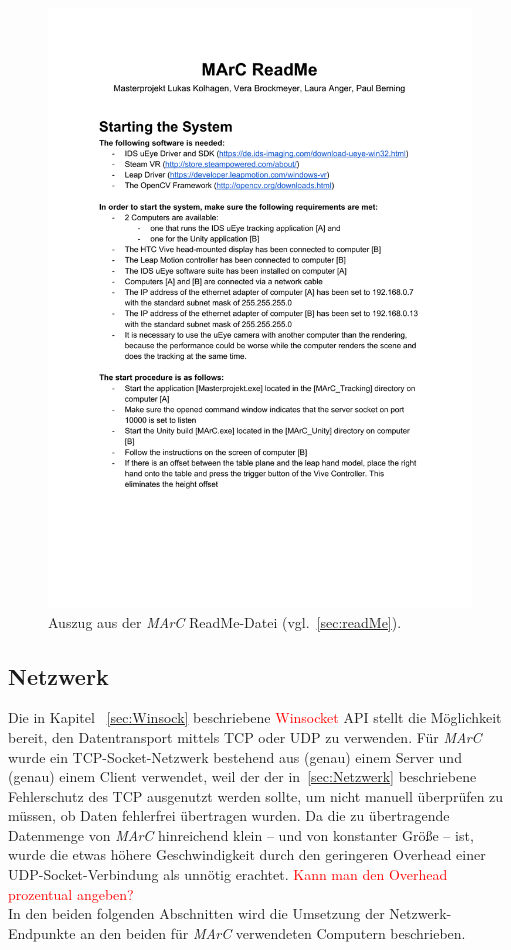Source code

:\begin{figure}
	\centering
	\includegraphics[page=1, trim=1cm 12.25cm 1cm 5.25cm, clip, width=\textwidth]{kapitel/anhang/ReadMe.pdf} 
	\caption{Auszug aus der \emph{MArC} ReadMe-Datei (vgl.~\ref{sec:readMe}).}
	\label{fig:marcReadMe}
\end{figure}

\subsection{Netzwerk}\label{sec:netzwerk}
Die in Kapitel ~\ref{sec:Winsock} beschriebene  \textcolor{red}{Winsocket} API stellt die Möglichkeit bereit, den Datentransport mittels TCP oder UDP zu verwenden. Für \emph{MArC} wurde ein TCP-Socket-Netzwerk bestehend aus (genau) einem Server und (genau) einem Client verwendet, weil der der in~\ref{sec:Netzwerk} beschriebene Fehlerschutz des TCP ausgenutzt werden sollte, um nicht manuell überprüfen zu müssen, ob Daten fehlerfrei übertragen wurden. Da die zu übertragende Datenmenge von \emph{MArC} hinreichend klein -- und von konstanter Größe -- ist, wurde die etwas höhere Geschwindigkeit durch den geringeren Overhead einer UDP-Socket-Verbindung als unnötig erachtet. \textcolor{red}{Kann man den Overhead prozentual angeben?} \\
In den beiden folgenden Abschnitten wird die Umsetzung der Netzwerk-Endpunkte an den beiden für \emph{MArC} verwendeten Computern beschrieben.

○ ○ ○

* **Problem details**: Should any entry above carry a picture, omit it and repeat everything else word for word.

* **Result of this task**:
Source code

:\begin{figure}
	\centering
	\includegraphics[page=1, trim=1cm 12.25cm 1cm 5.25cm, clip, width=\textwidth]{kapitel/anhang/ReadMe.pdf} 
	\caption{Auszug aus der \emph{MArC} ReadMe-Datei (vgl.~\ref{sec:readMe}).}
	\label{fig:marcReadMe}
\end{figure}

\subsection{Netzwerk}\label{sec:netzwerk}
Die in Kapitel ~\ref{sec:Winsock} beschriebene  \textcolor{red}{Winsocket} API stellt die Möglichkeit bereit, den Datentransport mittels TCP oder UDP zu verwenden. Für \emph{MArC} wurde ein TCP-Socket-Netzwerk bestehend aus (genau) einem Server und (genau) einem Client verwendet, weil der der in~\ref{sec:Netzwerk} beschriebene Fehlerschutz des TCP ausgenutzt werden sollte, um nicht manuell überprüfen zu müssen, ob Daten fehlerfrei übertragen wurden. Da die zu übertragende Datenmenge von \emph{MArC} hinreichend klein -- und von konstanter Größe -- ist, wurde die etwas höhere Geschwindigkeit durch den geringeren Overhead einer UDP-Socket-Verbindung als unnötig erachtet. \textcolor{red}{Kann man den Overhead prozentual angeben?} \\
In den beiden folgenden Abschnitten wird die Umsetzung der Netzwerk-Endpunkte an den beiden für \emph{MArC} verwendeten Computern beschrieben.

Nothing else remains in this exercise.